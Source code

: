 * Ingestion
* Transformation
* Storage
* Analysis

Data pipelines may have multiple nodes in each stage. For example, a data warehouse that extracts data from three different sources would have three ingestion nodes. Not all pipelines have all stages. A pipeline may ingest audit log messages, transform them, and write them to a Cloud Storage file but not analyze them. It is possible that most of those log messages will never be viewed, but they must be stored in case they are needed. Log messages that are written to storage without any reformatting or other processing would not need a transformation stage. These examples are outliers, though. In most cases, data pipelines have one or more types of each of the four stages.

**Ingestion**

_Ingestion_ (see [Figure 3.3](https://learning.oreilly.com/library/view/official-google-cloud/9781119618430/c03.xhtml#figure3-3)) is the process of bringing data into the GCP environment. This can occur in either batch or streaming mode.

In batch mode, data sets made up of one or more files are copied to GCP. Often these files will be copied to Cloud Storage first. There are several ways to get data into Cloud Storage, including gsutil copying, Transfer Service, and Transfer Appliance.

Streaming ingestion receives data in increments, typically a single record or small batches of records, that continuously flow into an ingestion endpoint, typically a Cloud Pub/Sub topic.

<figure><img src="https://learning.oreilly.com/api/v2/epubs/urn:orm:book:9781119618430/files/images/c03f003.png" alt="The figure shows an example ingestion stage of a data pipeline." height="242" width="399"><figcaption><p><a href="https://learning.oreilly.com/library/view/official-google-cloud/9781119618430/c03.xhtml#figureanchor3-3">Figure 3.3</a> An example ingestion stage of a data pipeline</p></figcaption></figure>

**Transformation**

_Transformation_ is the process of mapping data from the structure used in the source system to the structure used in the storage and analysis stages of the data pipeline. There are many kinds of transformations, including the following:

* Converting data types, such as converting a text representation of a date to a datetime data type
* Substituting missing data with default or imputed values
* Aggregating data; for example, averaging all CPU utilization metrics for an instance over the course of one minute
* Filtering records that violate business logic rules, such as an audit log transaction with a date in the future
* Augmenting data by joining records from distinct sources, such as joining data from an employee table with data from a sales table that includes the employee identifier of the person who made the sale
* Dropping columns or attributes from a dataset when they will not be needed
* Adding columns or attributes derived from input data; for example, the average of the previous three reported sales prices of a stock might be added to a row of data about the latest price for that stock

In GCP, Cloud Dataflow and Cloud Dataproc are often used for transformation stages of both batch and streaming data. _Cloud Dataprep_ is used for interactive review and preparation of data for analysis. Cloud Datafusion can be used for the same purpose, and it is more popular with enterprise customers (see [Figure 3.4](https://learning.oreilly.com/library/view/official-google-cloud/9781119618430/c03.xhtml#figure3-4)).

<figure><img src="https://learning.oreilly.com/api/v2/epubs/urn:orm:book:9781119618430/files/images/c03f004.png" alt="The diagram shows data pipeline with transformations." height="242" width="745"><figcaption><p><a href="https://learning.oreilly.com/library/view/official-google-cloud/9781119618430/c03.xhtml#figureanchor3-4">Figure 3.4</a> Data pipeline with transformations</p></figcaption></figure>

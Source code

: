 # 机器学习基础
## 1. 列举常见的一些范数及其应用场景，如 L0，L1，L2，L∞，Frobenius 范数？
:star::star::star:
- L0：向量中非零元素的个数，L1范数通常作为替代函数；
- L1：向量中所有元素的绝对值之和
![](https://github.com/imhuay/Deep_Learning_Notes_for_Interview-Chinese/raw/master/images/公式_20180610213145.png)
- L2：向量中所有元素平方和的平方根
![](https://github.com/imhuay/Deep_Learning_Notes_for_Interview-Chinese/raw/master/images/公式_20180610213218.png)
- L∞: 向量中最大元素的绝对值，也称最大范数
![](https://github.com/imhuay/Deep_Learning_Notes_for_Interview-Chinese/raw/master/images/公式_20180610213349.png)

---+---

• [Task requirements]: Write out only those lines that fall between the one containing "In GCP, Cloud" and the end of the entries, the first and last included, exactly as they read.

• [Exercise response]:
In GCP, Cloud Dataflow and Cloud Dataproc are often used for transformation stages of both batch and streaming data. _Cloud Dataprep_ is used for interactive review and preparation of data for analysis. Cloud Datafusion can be used for the same purpose, and it is more popular with enterprise customers (see [Figure 3.4](https://learning.oreilly.com/library/view/official-google-cloud/9781119618430/c03.xhtml#figure3-4)).

<figure><img src="https://learning.oreilly.com/api/v2/epubs/urn:orm:book:9781119618430/files/images/c03f004.png" alt="The diagram shows data pipeline with transformations." height="242" width="745"><figcaption><p><a href="https://learning.oreilly.com/library/view/official-google-cloud/9781119618430/c03.xhtml#figureanchor3-4">Figure 3.4</a> Data pipeline with transformations</p></figcaption></figure>

Source code

: # 机器学习基础
## 1. 列举常见的一些范数及其应用场景，如 L0，L1，L2，L∞，Frobenius 范数？
:star::star::star:
- L0：向量中非零元素的个数，L1范数通常作为替代函数；
- L1：向量中所有元素的绝对值之和
![](https://github.com/imhuay/Deep_Learning_Notes_for_Interview-Chinese/raw/master/images/公式_20180610213145.png)
- L2：向量中所有元素平方和的平方根
![](https://github.com/imhuay/Deep_Learning_Notes_for_Interview-Chinese/raw/master/images/公式_20180610213218.png)
- L∞: 向量中最大元素的绝对值，也称最大范数
![](https://github.com/imhuay/Deep_Learning_Notes_for_Interview-Chinese/raw/master/images/公式_20180610213349.png)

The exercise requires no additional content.